In the intervening years between now and then, I haven't really played many, or possibly any video games. Maybe a round or two at an arcade here and there, but I was certainly not remotely up to date on the serious advancements between the Nintendo 64 version of Mario Kart that I used to yell at in 1999 and the newest incarnation a decade later. But recently all that changed. See, my boyfriend is a self-professed game enthusiast. Which is great, because I love games - scrabble, crosswords, cards, boardgames, you name it. One of my favorite gifts this past Christmas was the deluxe hardwood, 3-D version of my all-time favorite, Clue. Yes, that's how geeky I really am. But his world is bigger than just the classics that I know and love. His home entertainment system sports the latest in Nintendo AND XBox technology, all splashed in full-color graphics on a sixty-two inch television, which makes everything eerily close to life-size. A little overwhelming to someone who only ever managed to grasp the basic driving techniques on the N64. And he is on a quest to find games that I like.
It's been an interesting and entertaining experiment so far. My first discovery was that yes, they still have Mario Kart. But now, you stick the remote in a wheel and actually drive it. Which, in theory, should make the game even easier. But along with that nifty upgrade, they've increased the sensitivity of the controls so that the tiniest twitch of the wheel, and Peach is flying off the course into the ocean, and crying at the end of the race because I made her lose. I'm getting the hang of it. Slowly. With a lot of yelling and swearing.
And then there's the XBox, a whole new experience for me, with POV games and multi-player, multi-dimensional worlds. Call of Duty made me so dizzy with vertigo I had to close my eyes. And then there was the one that was something akin to the video game version of 28 Days Later, where the undead would spit globs of zombie goo on you. Tomb Raider was also a bust, neither of us actually liked that one. And there was one I wouldn't even attempt to play, this one on the Nintendo again. It involved serious slaughter in a comic-book style black, white and red world. I can't say taking a chain-saw to my enemies is my idea of a good time. Call me crazy. Probably, just call me female.
Though all in all, I still think I honestly prefer a good old-fashioned board game, as three and a half hours of Talisman a couple of Fridays ago can attest to, the experiment has been far from a failure. I'm still sticking with Mario Kart. I'm not sure I really love it, but we've discovered that I weirdly good at martial arts style fighting games. I have no skill, I mash the buttons in a mad frenzy, but somehow still win most of the time. I'm a pretty decent drummer when it comes to Rock Band and I can hold my own in the Wii Sports department.
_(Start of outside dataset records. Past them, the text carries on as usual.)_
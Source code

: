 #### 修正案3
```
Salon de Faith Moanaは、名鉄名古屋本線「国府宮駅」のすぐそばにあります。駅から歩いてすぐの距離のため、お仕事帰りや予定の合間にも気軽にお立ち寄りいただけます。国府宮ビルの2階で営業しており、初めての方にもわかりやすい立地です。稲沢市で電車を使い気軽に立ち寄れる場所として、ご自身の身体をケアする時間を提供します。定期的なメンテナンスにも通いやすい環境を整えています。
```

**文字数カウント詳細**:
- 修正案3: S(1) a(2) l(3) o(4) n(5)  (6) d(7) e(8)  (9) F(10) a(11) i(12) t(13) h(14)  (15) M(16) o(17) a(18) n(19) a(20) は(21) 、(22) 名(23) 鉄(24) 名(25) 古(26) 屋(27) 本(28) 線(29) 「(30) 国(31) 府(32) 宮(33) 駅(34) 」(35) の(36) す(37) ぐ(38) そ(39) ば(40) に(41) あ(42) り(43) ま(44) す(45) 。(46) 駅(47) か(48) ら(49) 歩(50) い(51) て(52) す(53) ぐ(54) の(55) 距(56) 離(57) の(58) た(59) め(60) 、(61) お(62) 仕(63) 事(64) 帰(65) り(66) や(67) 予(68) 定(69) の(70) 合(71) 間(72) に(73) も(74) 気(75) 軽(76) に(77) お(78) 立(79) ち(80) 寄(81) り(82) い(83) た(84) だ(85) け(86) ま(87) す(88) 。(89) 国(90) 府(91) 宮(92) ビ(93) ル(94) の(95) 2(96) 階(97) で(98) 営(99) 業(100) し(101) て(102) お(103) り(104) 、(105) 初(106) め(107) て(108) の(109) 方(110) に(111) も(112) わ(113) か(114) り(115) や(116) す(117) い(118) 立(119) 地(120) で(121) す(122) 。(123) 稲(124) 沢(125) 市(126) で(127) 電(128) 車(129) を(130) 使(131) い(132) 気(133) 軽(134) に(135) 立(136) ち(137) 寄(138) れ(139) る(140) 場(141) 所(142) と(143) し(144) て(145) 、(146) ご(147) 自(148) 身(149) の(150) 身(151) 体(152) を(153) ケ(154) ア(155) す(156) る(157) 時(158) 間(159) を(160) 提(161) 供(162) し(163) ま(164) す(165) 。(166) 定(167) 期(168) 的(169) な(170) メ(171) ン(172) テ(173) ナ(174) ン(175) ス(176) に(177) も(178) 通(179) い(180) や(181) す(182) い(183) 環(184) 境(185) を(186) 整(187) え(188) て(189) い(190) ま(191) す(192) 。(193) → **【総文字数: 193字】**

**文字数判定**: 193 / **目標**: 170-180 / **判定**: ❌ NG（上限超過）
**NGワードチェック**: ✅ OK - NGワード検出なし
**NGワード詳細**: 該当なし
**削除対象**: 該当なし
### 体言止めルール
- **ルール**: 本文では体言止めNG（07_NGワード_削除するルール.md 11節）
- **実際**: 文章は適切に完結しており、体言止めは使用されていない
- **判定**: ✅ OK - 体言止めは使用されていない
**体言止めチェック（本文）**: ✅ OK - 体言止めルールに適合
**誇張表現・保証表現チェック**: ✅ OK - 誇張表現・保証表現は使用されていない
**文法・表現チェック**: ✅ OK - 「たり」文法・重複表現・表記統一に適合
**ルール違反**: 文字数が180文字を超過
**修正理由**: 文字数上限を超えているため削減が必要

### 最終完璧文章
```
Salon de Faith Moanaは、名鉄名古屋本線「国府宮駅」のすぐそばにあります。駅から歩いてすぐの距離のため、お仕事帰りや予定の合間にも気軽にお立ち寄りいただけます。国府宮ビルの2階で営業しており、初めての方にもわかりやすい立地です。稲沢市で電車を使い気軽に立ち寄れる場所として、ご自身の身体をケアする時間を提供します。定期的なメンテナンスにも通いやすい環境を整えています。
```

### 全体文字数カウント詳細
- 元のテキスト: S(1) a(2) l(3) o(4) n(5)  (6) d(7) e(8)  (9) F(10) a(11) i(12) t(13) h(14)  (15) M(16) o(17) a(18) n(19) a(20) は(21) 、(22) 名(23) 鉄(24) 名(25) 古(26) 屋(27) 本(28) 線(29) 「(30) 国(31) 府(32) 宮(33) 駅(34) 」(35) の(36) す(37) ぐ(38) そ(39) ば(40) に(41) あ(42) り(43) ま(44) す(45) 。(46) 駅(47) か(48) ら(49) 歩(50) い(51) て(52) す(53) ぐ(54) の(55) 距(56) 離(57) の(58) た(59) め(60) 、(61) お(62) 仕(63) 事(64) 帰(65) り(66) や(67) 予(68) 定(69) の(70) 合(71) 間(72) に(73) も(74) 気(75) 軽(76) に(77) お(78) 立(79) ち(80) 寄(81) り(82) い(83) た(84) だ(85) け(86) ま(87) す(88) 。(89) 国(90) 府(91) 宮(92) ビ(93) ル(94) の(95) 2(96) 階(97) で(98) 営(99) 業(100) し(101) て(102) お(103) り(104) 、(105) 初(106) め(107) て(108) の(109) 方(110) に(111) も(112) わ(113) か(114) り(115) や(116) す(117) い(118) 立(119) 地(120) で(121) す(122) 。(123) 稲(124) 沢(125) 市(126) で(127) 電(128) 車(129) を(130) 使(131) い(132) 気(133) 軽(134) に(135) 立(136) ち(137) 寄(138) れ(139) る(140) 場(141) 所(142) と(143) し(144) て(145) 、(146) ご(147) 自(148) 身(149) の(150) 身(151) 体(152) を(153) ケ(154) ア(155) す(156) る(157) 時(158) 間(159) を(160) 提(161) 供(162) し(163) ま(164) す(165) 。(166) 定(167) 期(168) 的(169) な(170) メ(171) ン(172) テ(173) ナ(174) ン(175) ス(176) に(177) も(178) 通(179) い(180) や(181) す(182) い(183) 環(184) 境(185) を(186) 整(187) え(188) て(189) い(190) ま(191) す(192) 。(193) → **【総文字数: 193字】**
But the newest and probably most successful discovery was a silly little game called Mario Galaxy. Sure the bizarre 3-D graphics make me feel a bit dizzy, and I tend to play the game with my head twisted at odd angles as I try to follow my character around. But I'm getting the hang of the game, I like that there's a mission, silly as it is, and I love that there are no chainsaws, guns or zombie goo. Which doesn't mean there isn't still enough excitement to get me yelling at the TV. The best part though is that we can play it together. Because I think that was the whole point of the experiment, really.
Monday, April 20, 2009
Karaoke for Beginners
I hate karaoke. The act of getting up in front of an army of strangers and friends to sing along in a badly-tuned microphone to the latest opus by the Pussycat Dolls is seriously not my idea of a good time. It takes at least four other people on stage and a lot of begging to get me up there. And then I will stand in the back and keep my mouth as far away from the microphone as possible. It’s an interesting phenomenon. Because I actually love to sing. In the car, in the shower, and as I dance around my house. The caveat being that I will only do it if I’m alone. It all goes back to the eighth grade musical.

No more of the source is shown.